BEGIN Supplied data
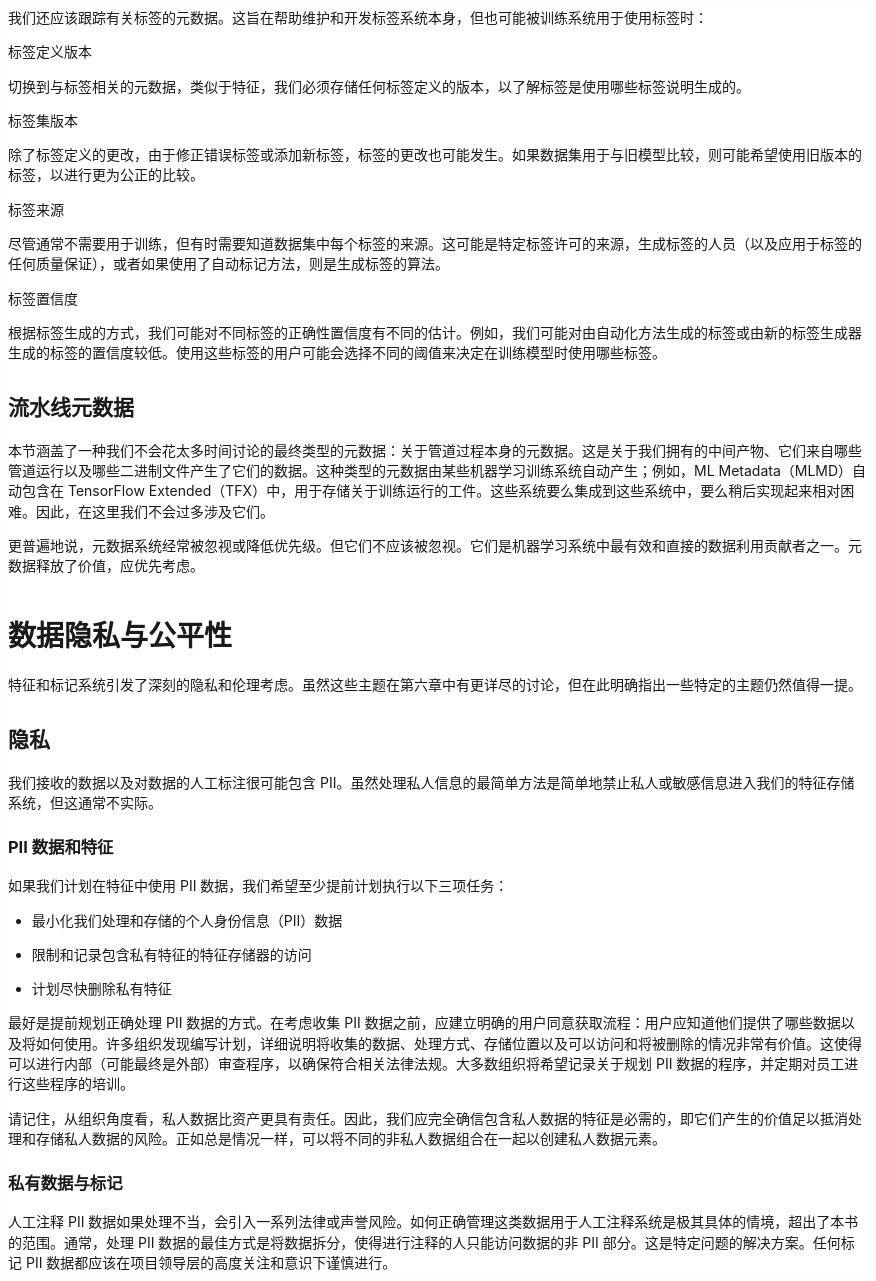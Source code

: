 我们还应该跟踪有关标签的元数据。这旨在帮助维护和开发标签系统本身，但也可能被训练系统用于使用标签时：

标签定义版本

切换到与标签相关的元数据，类似于特征，我们必须存储任何标签定义的版本，以了解标签是使用哪些标签说明生成的。

标签集版本

除了标签定义的更改，由于修正错误标签或添加新标签，标签的更改也可能发生。如果数据集用于与旧模型比较，则可能希望使用旧版本的标签，以进行更为公正的比较。

标签来源

尽管通常不需要用于训练，但有时需要知道数据集中每个标签的来源。这可能是特定标签许可的来源，生成标签的人员（以及应用于标签的任何质量保证），或者如果使用了自动标记方法，则是生成标签的算法。

标签置信度

根据标签生成的方式，我们可能对不同标签的正确性置信度有不同的估计。例如，我们可能对由自动化方法生成的标签或由新的标签生成器生成的标签的置信度较低。使用这些标签的用户可能会选择不同的阈值来决定在训练模型时使用哪些标签。

## 流水线元数据

本节涵盖了一种我们不会花太多时间讨论的最终类型的元数据：关于管道过程本身的元数据。这是关于我们拥有的中间产物、它们来自哪些管道运行以及哪些二进制文件产生了它们的数据。这种类型的元数据由某些机器学习训练系统自动产生；例如，ML Metadata（MLMD）自动包含在 TensorFlow Extended（TFX）中，用于存储关于训练运行的工件。这些系统要么集成到这些系统中，要么稍后实现起来相对困难。因此，在这里我们不会过多涉及它们。

更普遍地说，元数据系统经常被忽视或降低优先级。但它们不应该被忽视。它们是机器学习系统中最有效和直接的数据利用贡献者之一。元数据释放了价值，应优先考虑。

# 数据隐私与公平性

特征和标记系统引发了深刻的隐私和伦理考虑。虽然这些主题在第六章中有更详尽的讨论，但在此明确指出一些特定的主题仍然值得一提。

## 隐私

我们接收的数据以及对数据的人工标注很可能包含 PII。虽然处理私人信息的最简单方法是简单地禁止私人或敏感信息进入我们的特征存储系统，但这通常不实际。

### PII 数据和特征

如果我们计划在特征中使用 PII 数据，我们希望至少提前计划执行以下三项任务：

+   最小化我们处理和存储的个人身份信息（PII）数据

+   限制和记录包含私有特征的特征存储器的访问

+   计划尽快删除私有特征

最好是提前规划正确处理 PII 数据的方式。在考虑收集 PII 数据之前，应建立明确的用户同意获取流程：用户应知道他们提供了哪些数据以及将如何使用。许多组织发现编写计划，详细说明将收集的数据、处理方式、存储位置以及可以访问和将被删除的情况非常有价值。这使得可以进行内部（可能最终是外部）审查程序，以确保符合相关法律法规。大多数组织将希望记录关于规划 PII 数据的程序，并定期对员工进行这些程序的培训。

请记住，从组织角度看，私人数据比资产更具有责任。因此，我们应完全确信包含私人数据的特征是必需的，即它们产生的价值足以抵消处理和存储私人数据的风险。正如总是情况一样，可以将不同的非私人数据组合在一起以创建私人数据元素。

### 私有数据与标记

人工注释 PII 数据如果处理不当，会引入一系列法律或声誉风险。如何正确管理这类数据用于人工注释系统是极其具体的情境，超出了本书的范围。通常，处理 PII 数据的最佳方式是将数据拆分，使得进行注释的人只能访问数据的非 PII 部分。这是特定问题的解决方案。任何标记 PII 数据都应该在项目领导层的高度关注和意识下谨慎进行。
END Supplied data
■ What is required
Respond with an exact reproduction of the lines running from the one that contains "### 私有数据与标记" through the end of the material.

■ Reply to the exercise
### 私有数据与标记

人工注释 PII 数据如果处理不当，会引入一系列法律或声誉风险。如何正确管理这类数据用于人工注释系统是极其具体的情境，超出了本书的范围。通常，处理 PII 数据的最佳方式是将数据拆分，使得进行注释的人只能访问数据的非 PII 部分。这是特定问题的解决方案。任何标记 PII 数据都应该在项目领导层的高度关注和意识下谨慎进行。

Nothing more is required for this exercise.